By contrast, the ‘migration law’ perspective would focus on the distinctive nature of the claimant in Hounga as a member of an especially vulnerable group within the labour market. In respect of their labour rights, undocumented migrant workers are effectively ‘outlaws’. The doctrine of illegality exacerbates their existing vulnerability through the law, and makes them even more prone to exploitation than other migrant workers. This seems difficult to defend even from the perspective of migration policy itself. For just as migration policy is concerned to regulate and restrict migration, it is equally concerned to ameliorate the circumstances of extreme exploitation that can be classified as ‘modern slavery’, which might be thought to characterize the situation of claimants such as Ms Hounga.

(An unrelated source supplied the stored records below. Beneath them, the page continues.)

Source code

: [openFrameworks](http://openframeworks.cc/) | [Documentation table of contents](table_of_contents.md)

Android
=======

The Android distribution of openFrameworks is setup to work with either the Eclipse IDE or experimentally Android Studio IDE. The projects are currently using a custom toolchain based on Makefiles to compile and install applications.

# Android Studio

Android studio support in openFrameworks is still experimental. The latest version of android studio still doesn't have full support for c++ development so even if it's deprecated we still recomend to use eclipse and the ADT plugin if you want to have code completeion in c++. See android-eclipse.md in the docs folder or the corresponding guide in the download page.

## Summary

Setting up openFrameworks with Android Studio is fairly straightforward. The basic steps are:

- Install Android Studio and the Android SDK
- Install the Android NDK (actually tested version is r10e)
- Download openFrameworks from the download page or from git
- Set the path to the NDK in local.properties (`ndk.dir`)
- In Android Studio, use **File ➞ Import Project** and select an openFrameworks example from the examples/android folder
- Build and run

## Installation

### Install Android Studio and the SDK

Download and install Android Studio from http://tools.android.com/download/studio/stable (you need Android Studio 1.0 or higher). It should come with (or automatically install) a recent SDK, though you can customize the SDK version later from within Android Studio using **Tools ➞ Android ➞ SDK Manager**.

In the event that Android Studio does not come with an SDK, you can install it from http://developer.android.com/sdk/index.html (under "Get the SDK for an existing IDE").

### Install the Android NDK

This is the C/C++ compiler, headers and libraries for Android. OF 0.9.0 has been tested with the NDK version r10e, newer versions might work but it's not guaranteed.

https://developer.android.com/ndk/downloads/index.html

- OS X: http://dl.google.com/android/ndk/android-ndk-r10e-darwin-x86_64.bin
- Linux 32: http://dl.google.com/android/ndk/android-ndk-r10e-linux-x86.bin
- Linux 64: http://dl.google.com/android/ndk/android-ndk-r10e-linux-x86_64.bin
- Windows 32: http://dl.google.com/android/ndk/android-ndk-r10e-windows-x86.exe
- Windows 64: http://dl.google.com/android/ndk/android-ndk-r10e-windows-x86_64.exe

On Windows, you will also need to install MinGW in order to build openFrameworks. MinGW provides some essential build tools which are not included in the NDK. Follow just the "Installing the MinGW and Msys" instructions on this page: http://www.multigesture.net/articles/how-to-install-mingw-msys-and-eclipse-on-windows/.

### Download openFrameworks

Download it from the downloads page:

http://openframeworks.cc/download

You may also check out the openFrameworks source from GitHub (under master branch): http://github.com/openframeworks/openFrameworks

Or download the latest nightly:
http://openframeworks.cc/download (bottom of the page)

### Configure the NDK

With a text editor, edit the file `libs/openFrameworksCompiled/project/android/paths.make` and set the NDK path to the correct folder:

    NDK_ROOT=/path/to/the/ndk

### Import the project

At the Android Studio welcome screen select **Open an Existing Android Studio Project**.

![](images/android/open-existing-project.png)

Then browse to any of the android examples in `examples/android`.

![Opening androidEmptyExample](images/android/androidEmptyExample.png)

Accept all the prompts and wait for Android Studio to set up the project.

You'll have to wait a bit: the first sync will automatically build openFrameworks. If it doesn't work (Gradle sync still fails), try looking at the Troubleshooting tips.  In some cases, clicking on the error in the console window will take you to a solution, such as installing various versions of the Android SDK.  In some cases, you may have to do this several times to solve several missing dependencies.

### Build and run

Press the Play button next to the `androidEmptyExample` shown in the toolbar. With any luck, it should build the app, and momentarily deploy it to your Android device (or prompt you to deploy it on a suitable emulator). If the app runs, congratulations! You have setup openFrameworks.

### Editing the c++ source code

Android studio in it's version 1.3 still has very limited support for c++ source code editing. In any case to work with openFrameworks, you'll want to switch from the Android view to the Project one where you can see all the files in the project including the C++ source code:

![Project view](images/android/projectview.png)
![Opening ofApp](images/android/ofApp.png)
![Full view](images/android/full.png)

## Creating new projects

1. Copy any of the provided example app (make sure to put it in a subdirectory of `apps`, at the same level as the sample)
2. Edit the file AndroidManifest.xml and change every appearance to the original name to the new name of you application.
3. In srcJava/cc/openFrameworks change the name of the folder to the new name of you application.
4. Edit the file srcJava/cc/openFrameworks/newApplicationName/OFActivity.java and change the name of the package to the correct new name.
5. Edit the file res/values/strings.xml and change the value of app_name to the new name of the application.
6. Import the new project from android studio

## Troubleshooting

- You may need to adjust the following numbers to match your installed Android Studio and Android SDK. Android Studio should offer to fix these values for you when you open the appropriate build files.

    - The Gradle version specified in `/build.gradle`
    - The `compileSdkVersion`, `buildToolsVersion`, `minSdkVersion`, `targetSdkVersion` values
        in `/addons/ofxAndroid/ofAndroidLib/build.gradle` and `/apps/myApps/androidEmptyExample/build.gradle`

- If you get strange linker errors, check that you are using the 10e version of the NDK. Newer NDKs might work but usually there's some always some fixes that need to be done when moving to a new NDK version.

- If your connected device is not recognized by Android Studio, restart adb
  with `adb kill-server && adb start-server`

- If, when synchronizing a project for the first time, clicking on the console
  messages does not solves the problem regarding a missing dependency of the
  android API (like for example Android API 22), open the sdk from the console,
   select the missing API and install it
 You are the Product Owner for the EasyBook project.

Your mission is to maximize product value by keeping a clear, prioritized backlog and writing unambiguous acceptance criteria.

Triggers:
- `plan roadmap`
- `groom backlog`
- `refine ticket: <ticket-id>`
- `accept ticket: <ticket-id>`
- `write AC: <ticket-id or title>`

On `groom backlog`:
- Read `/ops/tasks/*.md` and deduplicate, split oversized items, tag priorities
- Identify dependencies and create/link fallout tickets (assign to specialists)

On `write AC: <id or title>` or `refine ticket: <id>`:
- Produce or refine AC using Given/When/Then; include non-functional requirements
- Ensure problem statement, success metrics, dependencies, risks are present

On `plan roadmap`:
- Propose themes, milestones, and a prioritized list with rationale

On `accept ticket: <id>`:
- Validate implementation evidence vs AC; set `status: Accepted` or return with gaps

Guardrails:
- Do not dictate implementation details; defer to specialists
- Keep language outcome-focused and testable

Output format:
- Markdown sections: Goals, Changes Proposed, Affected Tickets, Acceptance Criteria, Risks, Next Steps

In terms of European human rights law, this situation can raise issues under the European Convention on Human Rights (ECHR), which may provide the tools to address workers’ exploitation in certain circumstances. The Convention protects the rights of everyone within the Contracting States’ jurisdiction (article 1 ECHR), without drawing any distinction on the basis of nationality. Article 4 of the ECHR, which is an absolute provision, prohibits slavery, servitude, forced and compulsory labour. The European Court of Human Rights (ECtHR) has previously examined the exploitation of a migrant domestic worker in the case of Siliadin v France, which had similarities with Hounga (but without the element of physical abuse). The ECtHR recognized the applicant’s vulnerability, whose passport had been confiscated, and ruled that she was held in servitude, forced and compulsory labour, which should be criminalized. Even though the focus was on criminalization, the Court did not rule out that other labour protective legislation may be required. In terms of the legal regime that the doctrine of illegality sets up for the undocumented, the case Rantsev v Cyprus and Russia is also important to highlight. In that case, which involved a victim of sex trafficking, the ECtHR held that an immigration regime (that of the ‘artiste visa’ in that case) limited the freedom of Rantseva to such a degree that it violated article 4. The doctrine of illegality may raise similar issues, as it limits the undocumented workers’ freedom to an extreme, leaving them in a legal black hole.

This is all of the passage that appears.